The UKIPO and EUIPO have provided helpful clarificatory guidance on how to classify non-fungible tokens (NFTs) and virtual goods and services provided in the metaverse for UK and EU trade mark applications, effective immediately.
NFTs
An NFT is a digital identifier used to certify the authenticity and ownership of unique digital objects, art, or media. This identifier is, by its very nature, linked to its underlying asset. For that reason, the UKIPO’s guidance states that an NFT will need to be classified with reference to that asset; the term NFT alone will not be accepted, on the basis that it is too vague.
The UKIPO has provided helpful examples of terms that will be accepted in Class 9:
- Digital art authenticated by non-fungible tokens [NFTs]
- Downloadable graphics authenticated by non-fungible tokens [NFTs]
Further, the UKIPO notes that NFTs may also authenticate physical goods or relate to retail services. In that case, the appropriate class is the one in which the equivalent product or service would ordinarily fall, for example:
- Artwork, authenticated by non-fungible tokens [NFTs] [Class 16]
- Handbags, authenticated by non-fungible tokens [NFTs] [Class 18]
- Retail services connected with the sale of [e.g. virtual clothing, digital art, audio files] authenticated by non-fungible tokens [NFTs] [Class 35]
While the EUIPO’s equivalent update is not as detailed, it states that the term NFT alone will not be accepted within EU trade mark applications. The type of good or digital item authenticated must be specified.
Virtual goods
Given that virtual goods consist of digital images saved as data, they are classified in Class 9 of the Nice Classification. However, ‘virtual goods’ per se will be deemed too vague for classification (in the same way that ‘goods’ per se would be) and will need to be clearly defined, for example:
- Downloadable virtual clothing, footwear, or headgear
- Downloadable virtual handbags
Similarly, the EUIPO has said that virtual goods are proper to Class 9 but need to be accurately specified, e.g. ‘downloadable virtual goods, namely, virtual clothing’. Services relating to both NFTs and virtual goods will be classified in line with the established practice relating to those services.
Virtual services
There has been a shift in many services being provided online, including video-conferencing and teaching. Given that services are not themselves tangible, it is perhaps not surprising that the UKIPO’s guidance stipulates that if a service is capable of being provided virtually, they will continue to accept such services in the same class as the traditional service, for example:
- Education and training services delivered by virtual means [Class 41]
- Conducting interactive virtual auctions [Class 35]

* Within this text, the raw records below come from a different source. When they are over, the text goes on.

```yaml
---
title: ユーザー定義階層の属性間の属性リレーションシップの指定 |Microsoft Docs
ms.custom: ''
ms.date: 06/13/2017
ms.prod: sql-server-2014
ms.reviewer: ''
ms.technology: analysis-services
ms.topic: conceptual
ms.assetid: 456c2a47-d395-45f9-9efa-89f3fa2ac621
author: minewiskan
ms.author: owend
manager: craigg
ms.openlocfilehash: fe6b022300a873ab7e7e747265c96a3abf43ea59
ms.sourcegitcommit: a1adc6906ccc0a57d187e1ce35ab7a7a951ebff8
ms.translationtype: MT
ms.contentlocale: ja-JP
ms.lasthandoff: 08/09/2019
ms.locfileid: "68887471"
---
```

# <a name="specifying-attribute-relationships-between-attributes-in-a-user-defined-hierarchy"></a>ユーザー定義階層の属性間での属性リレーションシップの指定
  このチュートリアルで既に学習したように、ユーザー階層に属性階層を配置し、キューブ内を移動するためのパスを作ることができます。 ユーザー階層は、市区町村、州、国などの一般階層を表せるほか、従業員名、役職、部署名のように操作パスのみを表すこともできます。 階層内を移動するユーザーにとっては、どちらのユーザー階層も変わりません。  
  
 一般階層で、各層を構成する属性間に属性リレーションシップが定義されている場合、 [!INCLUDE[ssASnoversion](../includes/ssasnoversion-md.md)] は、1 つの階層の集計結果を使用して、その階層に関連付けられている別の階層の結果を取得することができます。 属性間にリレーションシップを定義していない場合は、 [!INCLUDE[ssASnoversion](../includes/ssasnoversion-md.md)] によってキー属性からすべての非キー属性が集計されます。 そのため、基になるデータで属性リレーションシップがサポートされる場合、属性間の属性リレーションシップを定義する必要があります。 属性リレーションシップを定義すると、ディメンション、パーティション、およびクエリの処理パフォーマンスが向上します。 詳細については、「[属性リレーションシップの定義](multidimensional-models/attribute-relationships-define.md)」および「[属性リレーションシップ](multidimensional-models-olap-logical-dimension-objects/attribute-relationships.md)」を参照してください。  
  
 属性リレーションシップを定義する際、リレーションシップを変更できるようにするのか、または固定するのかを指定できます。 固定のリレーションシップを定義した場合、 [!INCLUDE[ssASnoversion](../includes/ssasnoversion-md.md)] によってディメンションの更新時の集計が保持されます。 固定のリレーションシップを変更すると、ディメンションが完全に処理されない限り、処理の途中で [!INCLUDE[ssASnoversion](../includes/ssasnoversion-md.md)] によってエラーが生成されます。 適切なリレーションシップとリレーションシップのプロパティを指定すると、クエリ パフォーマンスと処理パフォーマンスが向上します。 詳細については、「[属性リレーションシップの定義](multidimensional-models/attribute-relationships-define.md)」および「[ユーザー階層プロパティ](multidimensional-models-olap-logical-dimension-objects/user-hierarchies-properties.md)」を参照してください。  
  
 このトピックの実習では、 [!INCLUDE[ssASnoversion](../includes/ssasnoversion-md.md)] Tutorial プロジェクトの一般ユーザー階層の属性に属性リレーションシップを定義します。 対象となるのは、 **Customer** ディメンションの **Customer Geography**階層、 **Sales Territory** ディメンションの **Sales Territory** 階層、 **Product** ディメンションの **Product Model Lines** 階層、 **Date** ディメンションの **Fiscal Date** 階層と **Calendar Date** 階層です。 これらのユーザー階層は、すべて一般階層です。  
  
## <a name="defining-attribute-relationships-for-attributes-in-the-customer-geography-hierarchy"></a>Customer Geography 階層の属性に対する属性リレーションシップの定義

Finally, the UKIPO confirms that any services provided in the metaverse (which is a digital, interactive reality) will likely (but not always) also be classified in the same class as the traditional service, listing the following as acceptable terms:
- Education and training services provided via the metaverse [Class 41]
- Conducting interactive auctions via the metaverse [Class 35]
See the full UKIPO’s Practice Amendment Notice 2/23 here.
Conclusion and recommendation
It is helpful to see the UKIPO and EUIPO updating their practice in line with the innovation of digital technology. The update provides essential guidance to applicants on how the offices will assess these types of goods and services and helps brand owners obtain the correct protection for their trade marks in this sector. From a practical perspective, applicants should consider how the scope of the goods and services may expand as this sector develops – for example, if you currently sell physical pieces of art, is it likely that these might be authenticated by NFTs in the future, or indeed, might you sell digital art in the metaverse and will therefore need to cover additional classes? The broader scope of interest will make clearance searching more complex, given that there may be similarities across a broader range of classes. This should be taken into account when developing a freedom-to-operate search strategy.